What needs to be done | Count the lines in the entries that contain the string "耶穌卻一言不答". State nothing but the number.

Data to examine |
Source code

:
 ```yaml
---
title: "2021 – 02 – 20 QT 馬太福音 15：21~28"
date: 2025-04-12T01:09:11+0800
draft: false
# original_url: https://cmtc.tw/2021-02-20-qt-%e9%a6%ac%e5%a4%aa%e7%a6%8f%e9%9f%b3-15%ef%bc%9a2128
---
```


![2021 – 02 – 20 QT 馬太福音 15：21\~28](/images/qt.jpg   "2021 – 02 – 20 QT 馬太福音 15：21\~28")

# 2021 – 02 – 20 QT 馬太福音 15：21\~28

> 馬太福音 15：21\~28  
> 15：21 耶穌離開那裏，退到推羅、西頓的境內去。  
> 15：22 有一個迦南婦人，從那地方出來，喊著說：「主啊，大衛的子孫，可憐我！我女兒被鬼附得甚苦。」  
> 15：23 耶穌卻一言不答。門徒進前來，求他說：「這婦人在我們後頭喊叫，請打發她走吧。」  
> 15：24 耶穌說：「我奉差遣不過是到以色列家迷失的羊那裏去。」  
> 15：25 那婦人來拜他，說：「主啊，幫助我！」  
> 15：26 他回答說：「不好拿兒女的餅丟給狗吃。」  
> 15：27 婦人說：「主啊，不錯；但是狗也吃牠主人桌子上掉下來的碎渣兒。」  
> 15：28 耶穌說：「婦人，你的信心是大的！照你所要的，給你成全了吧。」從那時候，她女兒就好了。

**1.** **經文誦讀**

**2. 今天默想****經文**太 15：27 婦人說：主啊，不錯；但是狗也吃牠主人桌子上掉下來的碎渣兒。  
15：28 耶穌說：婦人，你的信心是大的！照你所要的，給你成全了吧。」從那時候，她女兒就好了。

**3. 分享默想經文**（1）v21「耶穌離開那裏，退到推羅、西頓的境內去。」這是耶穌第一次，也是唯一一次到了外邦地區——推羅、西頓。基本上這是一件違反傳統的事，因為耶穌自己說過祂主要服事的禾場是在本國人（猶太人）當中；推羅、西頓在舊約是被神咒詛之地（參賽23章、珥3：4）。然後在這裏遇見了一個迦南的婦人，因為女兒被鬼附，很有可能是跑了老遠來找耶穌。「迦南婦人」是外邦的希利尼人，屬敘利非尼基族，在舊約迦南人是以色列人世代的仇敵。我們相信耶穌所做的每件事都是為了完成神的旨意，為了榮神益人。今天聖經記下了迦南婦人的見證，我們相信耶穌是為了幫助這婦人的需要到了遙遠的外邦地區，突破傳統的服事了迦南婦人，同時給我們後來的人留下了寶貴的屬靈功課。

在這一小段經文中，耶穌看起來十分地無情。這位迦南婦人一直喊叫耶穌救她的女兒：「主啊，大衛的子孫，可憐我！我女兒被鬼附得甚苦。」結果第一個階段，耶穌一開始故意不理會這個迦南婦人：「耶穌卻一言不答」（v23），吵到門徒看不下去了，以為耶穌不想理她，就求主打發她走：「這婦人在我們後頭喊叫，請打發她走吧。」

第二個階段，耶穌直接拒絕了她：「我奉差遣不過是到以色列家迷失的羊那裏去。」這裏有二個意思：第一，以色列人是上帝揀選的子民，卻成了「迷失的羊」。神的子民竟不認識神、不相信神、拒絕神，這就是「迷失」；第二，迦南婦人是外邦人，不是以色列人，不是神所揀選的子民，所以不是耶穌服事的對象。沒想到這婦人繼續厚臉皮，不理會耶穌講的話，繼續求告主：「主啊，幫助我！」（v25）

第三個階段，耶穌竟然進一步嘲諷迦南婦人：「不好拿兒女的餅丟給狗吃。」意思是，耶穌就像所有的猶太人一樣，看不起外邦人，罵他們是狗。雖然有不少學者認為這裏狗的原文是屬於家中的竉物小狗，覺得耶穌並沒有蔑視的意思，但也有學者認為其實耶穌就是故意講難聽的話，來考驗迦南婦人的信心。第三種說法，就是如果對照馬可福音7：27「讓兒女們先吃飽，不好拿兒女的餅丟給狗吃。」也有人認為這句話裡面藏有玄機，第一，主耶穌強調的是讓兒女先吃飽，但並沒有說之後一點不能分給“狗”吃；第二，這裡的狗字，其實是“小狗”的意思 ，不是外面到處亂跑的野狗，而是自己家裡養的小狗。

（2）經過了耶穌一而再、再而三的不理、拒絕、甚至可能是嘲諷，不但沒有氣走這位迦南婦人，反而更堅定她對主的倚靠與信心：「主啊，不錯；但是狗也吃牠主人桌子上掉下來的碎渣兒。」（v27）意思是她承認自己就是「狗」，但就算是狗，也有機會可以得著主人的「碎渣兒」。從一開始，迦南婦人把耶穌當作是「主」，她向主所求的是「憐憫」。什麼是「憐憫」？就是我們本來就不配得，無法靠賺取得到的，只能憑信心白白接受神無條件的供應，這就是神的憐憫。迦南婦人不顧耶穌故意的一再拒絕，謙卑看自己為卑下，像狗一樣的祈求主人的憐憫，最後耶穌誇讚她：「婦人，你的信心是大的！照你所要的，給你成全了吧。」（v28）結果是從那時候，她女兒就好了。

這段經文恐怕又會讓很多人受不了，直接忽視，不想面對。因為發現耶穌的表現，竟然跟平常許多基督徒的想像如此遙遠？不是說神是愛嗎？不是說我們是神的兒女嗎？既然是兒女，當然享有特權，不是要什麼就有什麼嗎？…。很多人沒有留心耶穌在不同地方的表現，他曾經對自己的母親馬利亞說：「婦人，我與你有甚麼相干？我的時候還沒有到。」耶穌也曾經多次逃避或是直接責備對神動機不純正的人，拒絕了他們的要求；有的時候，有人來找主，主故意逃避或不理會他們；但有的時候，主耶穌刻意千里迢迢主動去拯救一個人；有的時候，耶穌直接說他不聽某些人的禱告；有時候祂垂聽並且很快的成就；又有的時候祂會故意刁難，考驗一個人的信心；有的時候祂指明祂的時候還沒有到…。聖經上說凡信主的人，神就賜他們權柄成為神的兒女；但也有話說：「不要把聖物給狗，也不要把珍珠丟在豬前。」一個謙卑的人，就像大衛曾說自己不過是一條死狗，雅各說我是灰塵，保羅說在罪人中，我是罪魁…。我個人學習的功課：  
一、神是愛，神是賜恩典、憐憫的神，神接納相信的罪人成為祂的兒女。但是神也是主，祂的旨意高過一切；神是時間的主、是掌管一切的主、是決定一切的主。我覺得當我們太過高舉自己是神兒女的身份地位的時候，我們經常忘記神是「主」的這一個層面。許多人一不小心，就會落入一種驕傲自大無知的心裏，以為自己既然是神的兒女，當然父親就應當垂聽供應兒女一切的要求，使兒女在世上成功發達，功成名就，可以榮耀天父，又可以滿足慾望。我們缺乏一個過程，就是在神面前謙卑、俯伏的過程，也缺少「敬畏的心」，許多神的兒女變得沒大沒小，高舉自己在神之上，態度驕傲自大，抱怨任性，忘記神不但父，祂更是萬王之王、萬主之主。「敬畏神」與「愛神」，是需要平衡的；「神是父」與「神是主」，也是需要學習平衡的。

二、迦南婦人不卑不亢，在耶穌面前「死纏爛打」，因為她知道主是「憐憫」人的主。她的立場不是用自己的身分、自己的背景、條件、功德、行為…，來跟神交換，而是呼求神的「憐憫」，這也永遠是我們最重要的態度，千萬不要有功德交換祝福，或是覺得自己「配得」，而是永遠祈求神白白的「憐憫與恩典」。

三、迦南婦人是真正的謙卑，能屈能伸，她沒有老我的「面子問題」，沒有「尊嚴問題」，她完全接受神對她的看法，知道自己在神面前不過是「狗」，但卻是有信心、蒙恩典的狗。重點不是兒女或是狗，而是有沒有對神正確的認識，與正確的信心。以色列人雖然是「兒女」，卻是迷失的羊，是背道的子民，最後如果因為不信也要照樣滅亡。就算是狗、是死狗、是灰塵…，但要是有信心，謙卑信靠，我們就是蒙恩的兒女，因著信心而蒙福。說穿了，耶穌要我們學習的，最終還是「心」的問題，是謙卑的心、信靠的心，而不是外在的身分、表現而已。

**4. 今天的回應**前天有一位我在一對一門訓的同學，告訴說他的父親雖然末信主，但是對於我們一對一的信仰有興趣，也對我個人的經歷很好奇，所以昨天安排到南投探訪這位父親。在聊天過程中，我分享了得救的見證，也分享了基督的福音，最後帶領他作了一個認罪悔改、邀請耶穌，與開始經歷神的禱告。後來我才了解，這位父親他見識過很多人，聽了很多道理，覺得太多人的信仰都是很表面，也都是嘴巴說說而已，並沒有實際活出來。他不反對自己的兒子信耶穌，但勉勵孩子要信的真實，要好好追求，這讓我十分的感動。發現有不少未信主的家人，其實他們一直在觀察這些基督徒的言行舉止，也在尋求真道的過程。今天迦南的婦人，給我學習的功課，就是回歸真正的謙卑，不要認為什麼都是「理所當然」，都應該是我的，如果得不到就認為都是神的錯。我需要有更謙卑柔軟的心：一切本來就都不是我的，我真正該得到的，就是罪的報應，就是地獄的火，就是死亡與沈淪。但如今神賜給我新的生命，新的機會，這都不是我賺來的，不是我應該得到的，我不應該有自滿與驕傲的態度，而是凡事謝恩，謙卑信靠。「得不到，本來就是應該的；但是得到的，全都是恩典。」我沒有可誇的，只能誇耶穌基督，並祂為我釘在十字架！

Response | 2